Now, AI can sit with patients.
Guthrie Clinic, a network with about 100 locations serving rural areas in New York and Pennsylvania, explains in a new Healthcare IT News report how it is using AI-powered software connected to “smart” hardware to cut nurse turnover in half, save over $7M the first year (by reducing their reliance signing bonuses and travel nurses), and improve nurse satisfaction.
It began with a critical shortage of so-called patient sitters, hospital staff who sit 1-to-1 with patients who cannot be unsupervised because they’re a high fall risk if they get out of bed on their own.
Implementing an AI-powered software-plus-hardware platform, Guthrie Clinic changed to a “virtual sitting model to make the ratio 1-to-14, so now one sitter (working virtually) can safely monitor 14 patients,” the report says.

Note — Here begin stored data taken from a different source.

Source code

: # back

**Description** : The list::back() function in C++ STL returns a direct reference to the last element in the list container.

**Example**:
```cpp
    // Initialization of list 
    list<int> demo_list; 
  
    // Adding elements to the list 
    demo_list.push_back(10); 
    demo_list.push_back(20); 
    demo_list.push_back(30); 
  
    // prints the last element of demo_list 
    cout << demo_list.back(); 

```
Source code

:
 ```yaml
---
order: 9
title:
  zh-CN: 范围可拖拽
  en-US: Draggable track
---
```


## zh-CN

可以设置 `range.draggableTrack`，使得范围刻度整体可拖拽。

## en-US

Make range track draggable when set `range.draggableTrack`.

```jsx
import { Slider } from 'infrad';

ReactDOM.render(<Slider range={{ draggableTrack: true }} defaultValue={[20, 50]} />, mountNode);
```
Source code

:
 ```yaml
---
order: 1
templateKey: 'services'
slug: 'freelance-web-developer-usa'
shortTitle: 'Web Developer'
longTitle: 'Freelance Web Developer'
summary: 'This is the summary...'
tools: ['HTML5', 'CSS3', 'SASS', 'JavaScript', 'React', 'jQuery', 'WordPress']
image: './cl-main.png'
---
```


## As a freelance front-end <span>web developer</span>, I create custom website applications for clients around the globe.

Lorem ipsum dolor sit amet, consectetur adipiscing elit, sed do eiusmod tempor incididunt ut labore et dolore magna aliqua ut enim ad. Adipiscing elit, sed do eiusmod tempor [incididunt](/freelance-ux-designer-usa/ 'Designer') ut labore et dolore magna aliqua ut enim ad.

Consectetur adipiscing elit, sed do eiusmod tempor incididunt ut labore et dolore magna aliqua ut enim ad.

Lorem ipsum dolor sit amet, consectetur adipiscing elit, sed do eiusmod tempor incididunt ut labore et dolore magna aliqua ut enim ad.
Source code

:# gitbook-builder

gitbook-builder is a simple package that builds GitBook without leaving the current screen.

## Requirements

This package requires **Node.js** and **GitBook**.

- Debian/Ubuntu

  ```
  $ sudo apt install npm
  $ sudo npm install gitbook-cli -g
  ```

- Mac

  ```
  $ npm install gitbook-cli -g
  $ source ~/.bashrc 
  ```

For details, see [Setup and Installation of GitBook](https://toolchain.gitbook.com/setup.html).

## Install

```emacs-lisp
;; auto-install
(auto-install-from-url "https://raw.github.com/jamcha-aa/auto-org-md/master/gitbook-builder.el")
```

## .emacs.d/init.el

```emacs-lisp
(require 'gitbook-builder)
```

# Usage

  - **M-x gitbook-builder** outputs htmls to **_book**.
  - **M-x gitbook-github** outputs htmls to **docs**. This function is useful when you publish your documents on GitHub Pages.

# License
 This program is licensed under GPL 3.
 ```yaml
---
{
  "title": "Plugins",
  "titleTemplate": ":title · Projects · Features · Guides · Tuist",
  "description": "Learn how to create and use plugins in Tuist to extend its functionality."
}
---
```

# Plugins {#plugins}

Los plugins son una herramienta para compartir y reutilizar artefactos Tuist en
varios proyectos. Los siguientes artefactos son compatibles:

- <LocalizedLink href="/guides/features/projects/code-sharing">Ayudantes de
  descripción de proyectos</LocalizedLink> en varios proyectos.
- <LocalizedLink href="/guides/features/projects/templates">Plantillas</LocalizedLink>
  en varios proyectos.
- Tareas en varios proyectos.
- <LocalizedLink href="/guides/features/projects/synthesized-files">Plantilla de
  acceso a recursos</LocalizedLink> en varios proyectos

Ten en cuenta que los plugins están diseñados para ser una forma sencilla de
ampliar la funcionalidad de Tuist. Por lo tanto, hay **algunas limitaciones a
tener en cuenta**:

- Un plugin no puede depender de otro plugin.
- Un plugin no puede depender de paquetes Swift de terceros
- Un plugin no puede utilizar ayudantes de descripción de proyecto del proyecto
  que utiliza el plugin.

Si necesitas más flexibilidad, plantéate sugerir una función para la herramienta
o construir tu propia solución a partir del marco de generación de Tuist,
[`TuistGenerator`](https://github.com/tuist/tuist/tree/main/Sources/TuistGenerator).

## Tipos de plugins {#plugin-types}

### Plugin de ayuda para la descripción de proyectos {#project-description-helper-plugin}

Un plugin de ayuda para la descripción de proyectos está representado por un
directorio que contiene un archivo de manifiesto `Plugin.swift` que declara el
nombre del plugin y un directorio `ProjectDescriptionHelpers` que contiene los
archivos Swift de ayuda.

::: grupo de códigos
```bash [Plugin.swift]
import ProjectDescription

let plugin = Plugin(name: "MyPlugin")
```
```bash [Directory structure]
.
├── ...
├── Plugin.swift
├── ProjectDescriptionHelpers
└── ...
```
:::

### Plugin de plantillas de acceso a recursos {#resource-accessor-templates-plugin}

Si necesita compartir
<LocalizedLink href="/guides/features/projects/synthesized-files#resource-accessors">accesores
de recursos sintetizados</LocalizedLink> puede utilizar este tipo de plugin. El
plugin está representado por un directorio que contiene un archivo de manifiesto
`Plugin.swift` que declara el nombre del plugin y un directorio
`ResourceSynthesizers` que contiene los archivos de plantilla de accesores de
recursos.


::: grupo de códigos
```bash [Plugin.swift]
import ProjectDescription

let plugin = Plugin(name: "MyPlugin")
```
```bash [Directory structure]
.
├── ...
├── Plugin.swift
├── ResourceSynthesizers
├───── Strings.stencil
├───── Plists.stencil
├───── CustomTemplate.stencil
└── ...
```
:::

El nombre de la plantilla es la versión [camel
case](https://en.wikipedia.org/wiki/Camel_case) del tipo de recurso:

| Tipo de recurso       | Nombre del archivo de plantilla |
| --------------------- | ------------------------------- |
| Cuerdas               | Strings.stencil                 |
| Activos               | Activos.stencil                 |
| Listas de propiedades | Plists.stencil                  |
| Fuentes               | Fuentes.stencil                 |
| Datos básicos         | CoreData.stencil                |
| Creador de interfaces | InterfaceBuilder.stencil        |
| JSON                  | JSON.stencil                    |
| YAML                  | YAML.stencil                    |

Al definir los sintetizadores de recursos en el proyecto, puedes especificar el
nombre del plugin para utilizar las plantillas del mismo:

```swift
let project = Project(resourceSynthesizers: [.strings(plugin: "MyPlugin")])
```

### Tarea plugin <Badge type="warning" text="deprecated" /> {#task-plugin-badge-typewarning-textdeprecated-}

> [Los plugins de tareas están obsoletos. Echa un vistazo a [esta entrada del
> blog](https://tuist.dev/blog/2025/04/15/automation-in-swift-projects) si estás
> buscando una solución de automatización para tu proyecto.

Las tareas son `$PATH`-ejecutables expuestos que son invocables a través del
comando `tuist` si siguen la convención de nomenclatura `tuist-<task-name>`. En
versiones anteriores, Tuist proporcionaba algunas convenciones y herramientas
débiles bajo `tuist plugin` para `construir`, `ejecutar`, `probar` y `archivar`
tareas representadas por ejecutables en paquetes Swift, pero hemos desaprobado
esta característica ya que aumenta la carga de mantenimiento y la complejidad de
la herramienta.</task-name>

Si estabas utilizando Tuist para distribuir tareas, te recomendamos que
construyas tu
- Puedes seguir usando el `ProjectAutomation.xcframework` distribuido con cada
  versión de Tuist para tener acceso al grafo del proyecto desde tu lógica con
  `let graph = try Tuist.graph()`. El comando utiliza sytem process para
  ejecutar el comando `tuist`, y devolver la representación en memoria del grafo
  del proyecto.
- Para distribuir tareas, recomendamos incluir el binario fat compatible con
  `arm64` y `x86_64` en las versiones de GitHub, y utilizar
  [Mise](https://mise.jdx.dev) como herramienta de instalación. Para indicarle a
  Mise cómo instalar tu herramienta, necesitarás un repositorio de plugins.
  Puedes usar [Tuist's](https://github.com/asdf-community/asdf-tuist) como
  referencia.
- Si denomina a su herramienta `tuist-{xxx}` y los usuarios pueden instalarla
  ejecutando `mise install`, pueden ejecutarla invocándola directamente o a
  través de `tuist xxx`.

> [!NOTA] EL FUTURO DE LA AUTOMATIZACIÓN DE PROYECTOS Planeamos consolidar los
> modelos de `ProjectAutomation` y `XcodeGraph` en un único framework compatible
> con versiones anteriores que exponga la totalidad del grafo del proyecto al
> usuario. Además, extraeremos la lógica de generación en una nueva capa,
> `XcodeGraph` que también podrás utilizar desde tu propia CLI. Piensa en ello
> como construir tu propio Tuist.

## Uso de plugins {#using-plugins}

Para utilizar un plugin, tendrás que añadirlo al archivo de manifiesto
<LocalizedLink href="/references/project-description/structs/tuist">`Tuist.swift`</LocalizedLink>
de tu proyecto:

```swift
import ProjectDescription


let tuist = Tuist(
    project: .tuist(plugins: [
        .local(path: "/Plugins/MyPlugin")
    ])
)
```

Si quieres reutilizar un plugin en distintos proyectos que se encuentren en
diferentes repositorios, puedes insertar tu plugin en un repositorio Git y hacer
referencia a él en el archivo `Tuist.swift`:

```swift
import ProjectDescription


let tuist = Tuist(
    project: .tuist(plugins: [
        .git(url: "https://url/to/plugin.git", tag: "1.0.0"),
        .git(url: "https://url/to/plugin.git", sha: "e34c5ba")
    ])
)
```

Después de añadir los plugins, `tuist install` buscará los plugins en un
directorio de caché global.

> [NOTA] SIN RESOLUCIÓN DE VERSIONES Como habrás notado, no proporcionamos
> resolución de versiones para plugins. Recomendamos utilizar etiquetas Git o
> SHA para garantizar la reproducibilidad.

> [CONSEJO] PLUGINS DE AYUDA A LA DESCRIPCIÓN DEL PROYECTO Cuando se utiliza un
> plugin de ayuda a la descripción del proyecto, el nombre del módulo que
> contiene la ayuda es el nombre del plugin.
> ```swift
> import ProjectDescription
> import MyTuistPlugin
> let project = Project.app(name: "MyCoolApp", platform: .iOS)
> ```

"This project did not include just adding a camera and speaker to the room, but that hardware sat on top of the AI-driven platform," a Guthrie spokeswoman told Healthcare IT News. "If a patient moves around the room, the AI technology in the camera alerts the tele-sitter there is activity in the room that requires intervention. The tele-sitter can interact directly with the patient or call an on-site nurse for assistance.”
The program has expanded into a "virtual command center" that is not attached to any hospital and allows staff to check the pulse of the organization. “The center has virtual sitting, centralized transfer center, virtual telemetry monitoring, virtual nursing, and an EICU component. That was established in the last year and the organization is planning to grow the services in the future,” Healthcare IT News noted.